La chasse peut être réglée, par la commande «horizontal scale» présente dans tous les logiciels. Ne le faites pas. Jamais. Non, vraiment. En changeant la largeur des lettres (et leur hauteur aussi, d'ailleurs), vous perturbez les proportions du dessin et le résultat est toujours affreux. En vérité, un changement de 4 % est trop léger pour être perçu par l'œil humain, mais réservez ce genre de manipulations pour les rares moments où vous en aurez d'une exception pour résoudre un problème ponctuel (éviter une veuve ou un orphelin, par exemple, ou une page en fin de chapitre avec seulement deux lignes en haut).
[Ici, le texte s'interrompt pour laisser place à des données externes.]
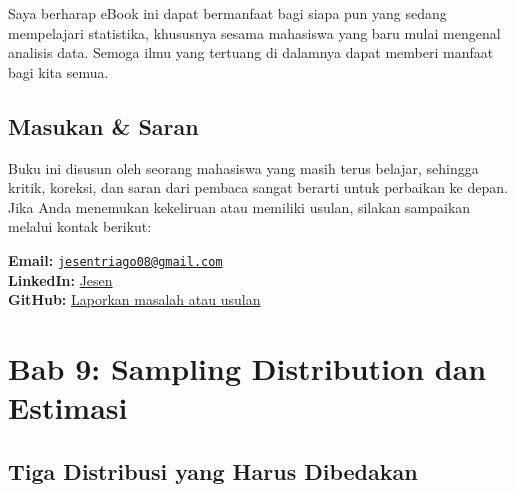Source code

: \documentclass[
  indonesian,
  letterpaper,
]{book}
\begin{document}
Saya berharap eBook ini dapat bermanfaat bagi siapa pun yang sedang
mempelajari statistika, khususnya sesama mahasiswa yang baru mulai
mengenal analisis data. Semoga ilmu yang tertuang di dalamnya dapat
memberi manfaat bagi kita semua.

\section*{Masukan \& Saran}\label{masukan-saran}


Buku ini disusun oleh seorang mahasiswa yang masih terus belajar,
sehingga kritik, koreksi, dan saran dari pembaca sangat berarti untuk
perbaikan ke depan. Jika Anda menemukan kekeliruan atau memiliki usulan,
silakan sampaikan melalui kontak berikut:

\textbf{Email:}
\href{mailto:jesentriago08@gmail.com}{\nolinkurl{jesentriago08@gmail.com}}\\
\textbf{LinkedIn:} \href{https://www.linkedin.com/in/jesenn}{Jesen}\\
\textbf{GitHub:}
\href{https://github.com/sennie17/STATISITKA-EBOOK/issues}{Laporkan
masalah atau usulan}


\chapter{Bab 9: Sampling Distribution dan
Estimasi}\label{bab-9-sampling-distribution-dan-estimasi}

\section{Tiga Distribusi yang Harus
Dibedakan}\label{tiga-distribusi-yang-harus-dibedakan}
\end{document}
La plupart du temps, si vous travaillez bien, ces manipulation contre-nature seront inutiles.

Il n'y a aucune autre manière d'évaluer la chasse d'une fonte de d'en examiner un échantillon. C'est un facteur important du choix d'une police de caractère, qui est évoquée plus en détails dans cet article.
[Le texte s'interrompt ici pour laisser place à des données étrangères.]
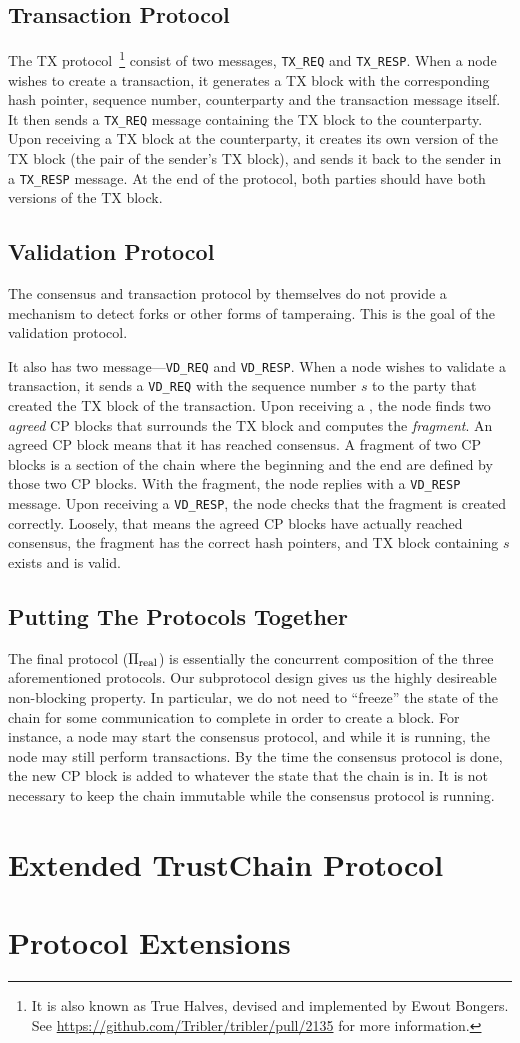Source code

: \subsection{Transaction Protocol}
The TX protocol~\footnote{It is also known as True Halves, devised and implemented by Ewout Bongers.
See \url{https://github.com/Tribler/tribler/pull/2135} for more information.}
consist of two messages, \texttt{TX\_REQ} and \texttt{TX\_RESP}.
When a node  wishes to create a transaction,
it generates a TX block with the corresponding hash pointer, sequence number, counterparty and the transaction message itself.
It then sends a \texttt{TX\_REQ} message containing the TX block to the counterparty.
Upon receiving a TX block at the counterparty, it creates its own version of the TX block (the pair of the sender's TX block),
and sends it back to the sender in a \texttt{TX\_RESP} message.
At the end of the protocol, both parties should have both versions of the TX block.

\subsection{Validation Protocol}
The consensus and transaction protocol by themselves do not provide a mechanism to detect forks or other forms of tamperaing.
This is the goal of the validation protocol.

It also has two message---\texttt{VD\_REQ} and \texttt{VD\_RESP}.
When a node wishes to validate a transaction,
it sends a \texttt{VD\_REQ} with the sequence number $s$ to the party that created the TX block of the transaction.
Upon receiving a , the node finds two \emph{agreed} CP blocks that surrounds the TX block and computes the \emph{fragment}.
An agreed CP block means that it has reached consensus.
A fragment of two CP blocks is a section of the chain where the beginning and the end are defined by those two CP blocks.
With the fragment, the node replies with a \texttt{VD\_RESP} message.
Upon receiving a \texttt{VD\_RESP}, the node checks that the fragment is created correctly.
Loosely, that means the agreed CP blocks have actually reached consensus,
the fragment has the correct hash pointers,
and TX block containing $s$ exists and is valid.


\subsection{Putting The Protocols Together}
The final protocol ($\Pi_{\text{real}}$) is essentially the concurrent composition of the three aforementioned protocols.
Our subprotocol design gives us the highly desireable non-blocking property.
In particular, we do not need to ``freeze'' the state of the chain for some communication to complete in order to create a block.
For instance, a node may start the consensus protocol, and while it is running, the node may still perform transactions.
By the time the consensus protocol is done, the new CP block is added to whatever the state that the chain is in.
It is not necessary to keep the chain immutable while the consensus protocol is running.


\section{Extended TrustChain Protocol}

\section{Protocol Extensions}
L'œil de la lettre et la hauteur x

Voici deux notions très différentes, mais reliées.

L'œil désigne la couverture d'encre d'un caractère. Un caractère à l'œil plus important paraît plus massif. L'œil varie selon la lettre et la graisse et elle est à peu près impossible à mesurer. On l'évalue au coup d'œil.
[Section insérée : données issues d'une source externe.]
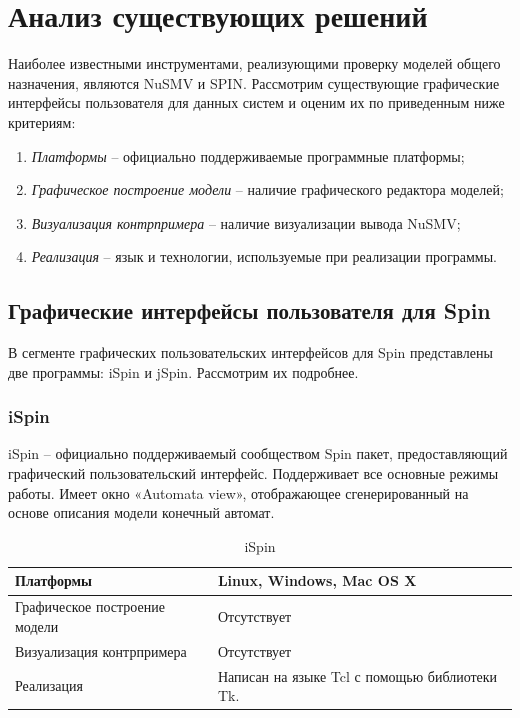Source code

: \chapter{Анализ существующих решений}

Наиболее известными инструментами, реализующими проверку моделей общего назначения, являются NuSMV и SPIN. Рассмотрим существующие графические интерфейсы пользователя для данных систем и оценим их по приведенным ниже критериям:

\begin{enumerate}
	\item \textit{Платформы} -- официально поддерживаемые программные платформы;
	\item \textit{Графическое построение модели} -- наличие графического редактора моделей;
	\item \textit{Визуализация контрпримера} -- наличие визуализации вывода NuSMV;
	\item \textit{Реализация} -- язык и технологии, используемые при реализации программы.
\end{enumerate}

\section{Графические интерфейсы пользователя для Spin}
	
В сегменте графических пользовательских интерфейсов для Spin представлены две программы: iSpin и jSpin. Рассмотрим их подробнее.

\subsection{iSpin}

iSpin – официально поддерживаемый сообществом Spin пакет, предоставляющий графический пользовательский интерфейс. Поддерживает все основные режимы работы. Имеет окно «Automata view», отображающее сгенерированный на основе описания модели конечный автомат. 


\begin{table}[ht]
	\caption{iSpin}\label{tab:ispin}
	\centering
	\begin{tabular}{|m{2.5 cm}|m{7.5 cm}|}
	\hline
	Платформы & Linux, Windows, Mac OS X \\
	\hline
	Графическое построение модели &Отсутствует \\
	\hline
	Визуализация контрпримера & Отсутствует \\
	\hline
	Реализация & Написан на языке Tcl с помощью библиотеки Tk.\\
	\hline
	\end{tabular}
\end{table}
La hauteur d'x est la hauteur d'une lettre sans jambage, comme par exemple le «x» minuscule, d'où son nom. C'est une mesure objective facile à mesurer.

Ces deux notions forts différentes sont souvent confondues parce qu'une police à forte hauteur d'x tend à comporter un œil plus important.

De manière générale, vous n'aurez pas besoin de vous préoccuper de ces notions. Ce sont des mots, essentiels pour décrire les lettres et les comparer entre elles, et ils expriment des notions que vous devez connaître afin de choisir votre police et son corps de manière éclairée, mais vous n'en verrez presque jamais de mention dans votre logiciel de mise en pages.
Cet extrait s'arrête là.